BEGIN Data for this task

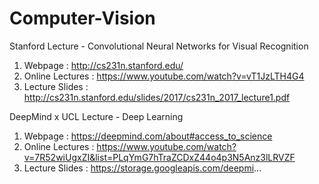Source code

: # Computer-Vision

Stanford Lecture - Convolutional Neural Networks for Visual Recognition
  1) Webpage : http://cs231n.stanford.edu/
  2) Online Lectures : https://www.youtube.com/watch?v=vT1JzLTH4G4
  3) Lecture Slides : http://cs231n.stanford.edu/slides/2017/cs231n_2017_lecture1.pdf

DeepMind x UCL Lecture - Deep Learning
  1) Webpage : https://deepmind.com/about#access_to_science
  2) Online Lectures : https://www.youtube.com/watch?v=7R52wiUgxZI&list=PLqYmG7hTraZCDxZ44o4p3N5Anz3lLRVZF
  3) Lecture Slides : https://storage.googleapis.com/deepmi...
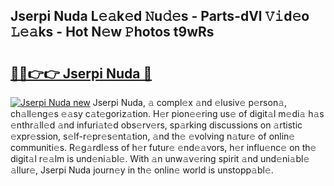 ## Jserpi Nuda L𝚎𝚊k𝚎d 𝙽u𝚍𝚎s - Parts-dVl 𝚅𝚒d𝚎o 𝙻𝚎𝚊ks - Hot N𝚎w 𝙿hotos t9wRs

# <h2><a href="http://kva00o.teov.top/?on=Jserpi+Nuda">🔗🔗👉👉 Jserpi Nuda 🔗</a></h2>

[![Jserpi Nuda new](https://i.imgur.com/QqkWNDz.gif)](http://kva00o.teov.top/?on=Jserpi+Nuda)
Jserpi Nuda, 𝚊 compl𝚎x 𝚊nd 𝚎lusiv𝚎 p𝚎rson𝚊, ch𝚊ll𝚎ng𝚎s 𝚎𝚊sy c𝚊t𝚎goriz𝚊tion. H𝚎r pion𝚎𝚎ring us𝚎 of digit𝚊l m𝚎di𝚊 h𝚊s 𝚎nthr𝚊ll𝚎d 𝚊nd infuri𝚊t𝚎d obs𝚎rv𝚎rs, sp𝚊rking discussions on 𝚊rtistic 𝚎xpr𝚎ssion, s𝚎lf-r𝚎pr𝚎s𝚎nt𝚊tion, 𝚊nd th𝚎 𝚎volving n𝚊tur𝚎 of onlin𝚎 communiti𝚎s. R𝚎g𝚊rdl𝚎ss of h𝚎r futur𝚎 𝚎nd𝚎𝚊vors, h𝚎r influ𝚎nc𝚎 on th𝚎 digit𝚊l r𝚎𝚊lm is und𝚎ni𝚊bl𝚎. With 𝚊n unw𝚊v𝚎ring spirit 𝚊nd und𝚎ni𝚊bl𝚎 𝚊llur𝚎, Jserpi Nuda journ𝚎y in th𝚎 onlin𝚎 world is unstopp𝚊bl𝚎.
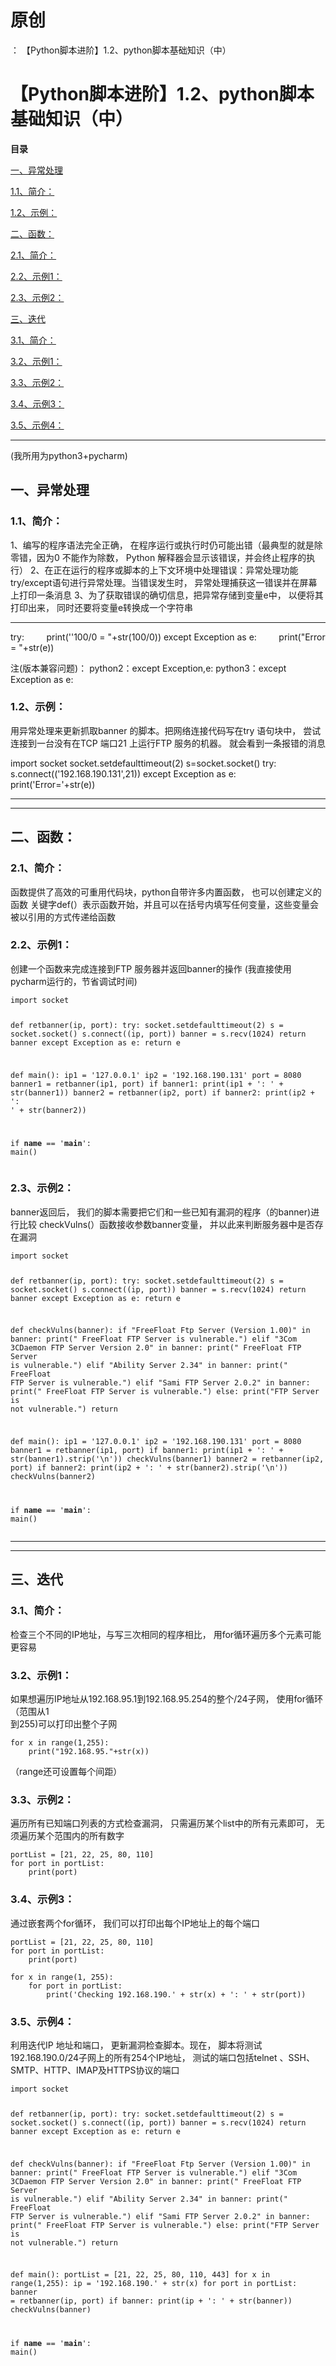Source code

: # 原创
：  【Python脚本进阶】1.2、python脚本基础知识（中）

# 【Python脚本进阶】1.2、python脚本基础知识（中）

**目录**

[一、异常处理](#%E4%B8%80%E3%80%81%E5%BC%82%E5%B8%B8%E5%A4%84%E7%90%86)

[1.1、简介：](#1.1%E3%80%81%E7%AE%80%E4%BB%8B%EF%BC%9A)

[1.2、示例：](#1.2%E3%80%81%E7%A4%BA%E4%BE%8B%EF%BC%9A)

[二、函数：](#%E4%BA%8C%E3%80%81%E5%87%BD%E6%95%B0%EF%BC%9A)

[2.1、简介：](#2.1%E3%80%81%E7%AE%80%E4%BB%8B%EF%BC%9A)

[2.2、示例1：](#2.2%E3%80%81%E7%A4%BA%E4%BE%8B1%EF%BC%9A)

[2.3、示例2：](#2.3%E3%80%81%E7%A4%BA%E4%BE%8B2%EF%BC%9A)

[三、迭代](#%E8%BF%AD%E4%BB%A3)

[3.1、简介：](#%E7%AE%80%E4%BB%8B%EF%BC%9A)

[3.2、示例1：](#%E7%A4%BA%E4%BE%8B1%EF%BC%9A)

[3.3、示例2：](#%E7%A4%BA%E4%BE%8B2%EF%BC%9A)

[3.4、示例3：](#%E7%A4%BA%E4%BE%8B3%EF%BC%9A)

[3.5、示例4：](#%C2%A0%E7%A4%BA%E4%BE%8B4%EF%BC%9A)

---


(我所用为python3+pycharm)

## 一、异常处理

> 
<h3>1.1、简介：</h3>
1、编写的程序语法完全正确， 在程序运行或执行时仍可能出错（最典型的就是除零错，因为0 不能作为除数， Python 解释器会显示该错误，并会终止程序的执行）
2、在正在运行的程序或脚本的上下文环境中处理错误：异常处理功能
try/except语句进行异常处理。当错误发生时， 异常处理捕获这一错误并在屏幕上打印一条消息
3、为了获取错误的确切信息，把异常存储到变量e中， 以便将其打印出来， 同时还要将变量e转换成一个字符串
<hr/>
try:
        print(''100/0 = "+str(100/0))
except Exception as e:
        print("Error = "+str(e))

注(版本兼容问题)：
python2：except Exception,e:
python3：except Exception as e:


> 
<h3>1.2、示例：</h3>
用异常处理来更新抓取banner 的脚本。把网络连接代码写在try 语句块中， 尝试连接到一台没有在TCP 端口21 上运行FTP 服务的机器。 就会看到一条报错的消息

import socket
socket.setdefaulttimeout(2)
s=socket.socket()
try:
        s.connect(('192.168.190.131',21))
except Exception as e:
        print('Error='+str(e))




---


---


## 二、函数：

> 
<h3>2.1、简介：</h3>
函数提供了高效的可重用代码块，python自带许多内置函数， 也可以创建定义的函数
关键字def(）表示函数开始，并且可以在括号内填写任何变量，这些变量会被以引用的方式传递给函数


> 
<h3>2.2、示例1：</h3>
创建一个函数来完成连接到FTP 服务器并返回banner的操作
(我直接使用pycharm运行的，节省调试时间)
<pre><code>import socket


def retbanner(ip, port):
    try:
        socket.setdefaulttimeout(2)
        s = socket.socket()
        s.connect((ip, port))
        banner = s.recv(1024)
        return banner
    except Exception as e:
        return e


def main():
    ip1 = '127.0.0.1'
    ip2 = '192.168.190.131'
    port = 8080
    banner1 = retbanner(ip1, port)
    if banner1:
        print(ip1 + ': ' + str(banner1))
    banner2 = retbanner(ip2, port)
    if banner2:
        print(ip2 + ': ' + str(banner2))


if __name__ == '__main__':
    main()</code></pre>



> 
<h3>2.3、示例2：</h3>
banner返回后， 我们的脚本需要把它们和一些已知有漏洞的程序（的banner)进行比较
checkVulns(）函数接收参数banner变量， 并以此来判断服务器中是否存在漏洞
<pre><code>import socket


def retbanner(ip, port):
    try:
        socket.setdefaulttimeout(2)
        s = socket.socket()
        s.connect((ip, port))
        banner = s.recv(1024)
        return banner
    except Exception as e:
        return e


def checkVulns(banner):
    if "FreeFloat Ftp Server (Version 1.00)" in banner:
        print(" FreeFloat FTP Server is vulnerable.")
    elif "3Com 3CDaemon FTP Server Version 2.0" in banner:
        print(" FreeFloat FTP Server is vulnerable.")
    elif "Ability Server 2.34" in banner:
        print(" FreeFloat FTP Server is vulnerable.")
    elif "Sami FTP Server 2.0.2" in banner:
        print(" FreeFloat FTP Server is vulnerable.")
    else:
        print("FTP Server is not vulnerable.")
    return


def main():
    ip1 = '127.0.0.1'
    ip2 = '192.168.190.131'
    port = 8080
    banner1 = retbanner(ip1, port)
    if banner1:
        print(ip1 + ': ' + str(banner1).strip('\n'))
        checkVulns(banner1)
    banner2 = retbanner(ip2, port)
    if banner2:
        print(ip2 + ': ' + str(banner2).strip('\n'))
        checkVulns(banner2)


if __name__ == '__main__':
    main()</code></pre>


---


---


## 三、迭代

> 
<h3>3.1、简介：</h3>
检查三个不同的IP地址，与写三次相同的程序相比， 用for循环遍历多个元素可能更容易


> 
<h3>3.2、示例1：</h3>
如果想遍历IP地址从192.168.95.1到192.168.95.254的整个/24子网， 使用for循环（范围从1<br/> 到255)可以打印出整个子网
<pre><code>for x in range(1,255):
    print("192.168.95."+str(x))</code></pre>
（range还可设置每个间距）



> 
<h3>3.3、示例2：</h3>
遍历所有已知端口列表的方式检查漏洞， 只需遍历某个list中的所有元素即可， 无须遍历某个范围内的所有数字
<pre><code>portList = [21, 22, 25, 80, 110]
for port in portList:
    print(port)</code></pre>



> 
<h3>3.4、示例3：</h3>
通过嵌套两个for循环， 我们可以打印出每个IP地址上的每个端口

<pre><code>portList = [21, 22, 25, 80, 110]
for port in portList:
    print(port)

for x in range(1, 255):
    for port in portList:
        print('Checking 192.168.190.' + str(x) + ': ' + str(port))</code></pre>



> 
<h3>3.5、示例4：</h3>
利用迭代IP 地址和端口， 更新漏洞检查脚本。现在， 脚本将测试192.168.190.0/24子网上的所有254个IP地址， 测试的端口包括telnet 、SSH、SMTP、HTTP、IMAP及HTTPS协议的端口
<pre><code>import socket


def retbanner(ip, port):
    try:
        socket.setdefaulttimeout(2)
        s = socket.socket()
        s.connect((ip, port))
        banner = s.recv(1024)
        return banner
    except Exception as e:
        return e


def checkVulns(banner):
    if "FreeFloat Ftp Server (Version 1.00)" in banner:
        print(" FreeFloat FTP Server is vulnerable.")
    elif "3Com 3CDaemon FTP Server Version 2.0" in banner:
        print(" FreeFloat FTP Server is vulnerable.")
    elif "Ability Server 2.34" in banner:
        print(" FreeFloat FTP Server is vulnerable.")
    elif "Sami FTP Server 2.0.2" in banner:
        print(" FreeFloat FTP Server is vulnerable.")
    else:
        print("FTP Server is not vulnerable.")
    return


def main():
    portList = [21, 22, 25, 80, 110, 443]
    for x in range(1,255):
        ip = '192.168.190.' + str(x)
        for port in portList:
            banner = retbanner(ip, port)
            if banner:
                print(ip + ': ' + str(banner))
                checkVulns(banner)


if __name__ == '__main__':
    main()</code></pre>

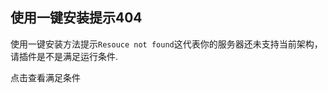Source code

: ## 使用一键安装提示404

使用一键安装方法提示`Resouce not found`这代表你的服务器还未支持当前架构，请插件是不是满足运行条件.

<router-link to="/quick/install.html#查看满足条件">点击查看满足条件</router-link>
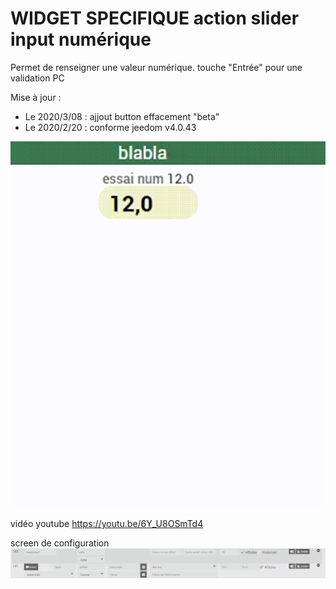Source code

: # WIDGET SPECIFIQUE action slider input numérique

Permet de renseigner une valeur numérique.
touche "Entrée" pour une validation PC

Mise à jour :
- Le 2020/3/08 : ajjout button effacement "beta"
- Le 2020/2/20 : conforme jeedom v4.0.43

<img src="action_input_numb.gif"/>

vidéo youtube
https://youtu.be/6Y_U8OSmTd4


screen de configuration
<img src="curseur input numb.png"/>


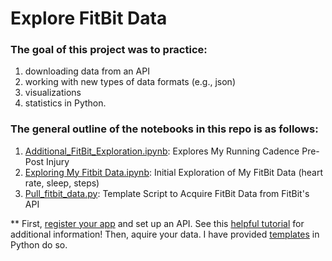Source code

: # Explore FitBit Data

### The goal of this project was to practice:

1. downloading data from an API 
2. working with new types of data formats (e.g., json)
3. visualizations
4. statistics in Python.

### The general outline of the notebooks in this repo is as follows:
 1. [Additional_FitBit_Exploration.ipynb](https://github.com/JessieRayeBauer/Fitbit/blob/master/Additional_FitBit_Exploration.ipynb): Explores My Running Cadence Pre-Post Injury
 2. [Exploring My Fitbit Data.ipynb](https://github.com/JessieRayeBauer/Fitbit/blob/master/Exploring%20My%20Fitbit%20Data.ipynb): Initial Exploration of My FitBit Data (heart rate, sleep, steps)
 3. [Pull_fitbit_data.py](Pull_fitbit_data.py): Template Script to Acquire FitBit Data from FitBit's API
 
 
** First, [register your app](https://dev.fitbit.com/apps/new) and set up an API. See this [helpful tutorial](http://pdwhomeautomation.blogspot.com/2015/03/using-fitbit-api-on-raspberry-pi-with.html) for additional information! Then, aquire your data. I have provided [templates](https://github.com/JessieRayeBauer/Fitbit/blob/master/Pull_fitbit_data.md) in Python do so. 
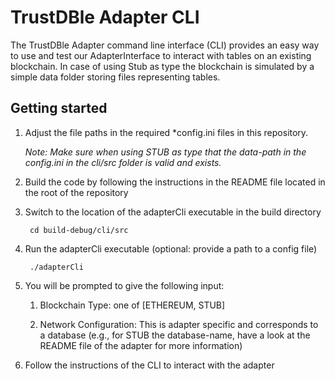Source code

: ﻿
# TrustDBle Adapter CLI

The TrustDBle Adapter command line interface (CLI) provides an easy way to use and test our AdapterInterface to interact with tables on an existing blockchain.
In case of using Stub as type the blockchain is simulated by a simple data folder storing files representing tables.

## Getting started

1) Adjust the file paths in the required *config.ini files in this repository.

    *Note: Make sure when using STUB as type that the data-path in the config.ini in the cli/src folder is valid and exists.*

2) Build the code by following the instructions in the README file located in the root of the repository

3) Switch to the location of the adapterCli executable in the build directory

        cd build-debug/cli/src

4) Run the adapterCli executable (optional: provide a path to a config file)

        ./adapterCli

5) You will be prompted to give the following input:

    1. Blockchain Type: one of [ETHEREUM, STUB]

    2. Network Configuration: This is adapter specific and corresponds to a database (e.g., for STUB the database-name, have a look at the README file of the adapter for more information)

6) Follow the instructions of the CLI to interact with the adapter













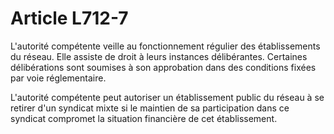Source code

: # Article L712-7

<p>L'autorité compétente veille au fonctionnement régulier des établissements du réseau. Elle assiste de droit à leurs instances délibérantes. Certaines délibérations sont soumises à son approbation dans des conditions fixées par voie réglementaire.</p><p>L'autorité compétente peut autoriser un établissement public du réseau à se retirer d'un syndicat mixte si le maintien de sa participation dans ce syndicat compromet la situation financière de cet établissement.</p>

END Data for this task

◆ What the task requires ◆
After locating the line with "1. downloading data from an API" above, return that line and every later line through the one with "2. [Exploring My", word for word and with nothing else.

◆ Exercise result ◆
1. downloading data from an API 
2. working with new types of data formats (e.g., json)
3. visualizations
4. statistics in Python.

### The general outline of the notebooks in this repo is as follows:
 1. [Additional_FitBit_Exploration.ipynb](https://github.com/JessieRayeBauer/Fitbit/blob/master/Additional_FitBit_Exploration.ipynb): Explores My Running Cadence Pre-Post Injury
 2. [Exploring My Fitbit Data.ipynb](https://github.com/JessieRayeBauer/Fitbit/blob/master/Exploring%20My%20Fitbit%20Data.ipynb): Initial Exploration of My FitBit Data (heart rate, sleep, steps)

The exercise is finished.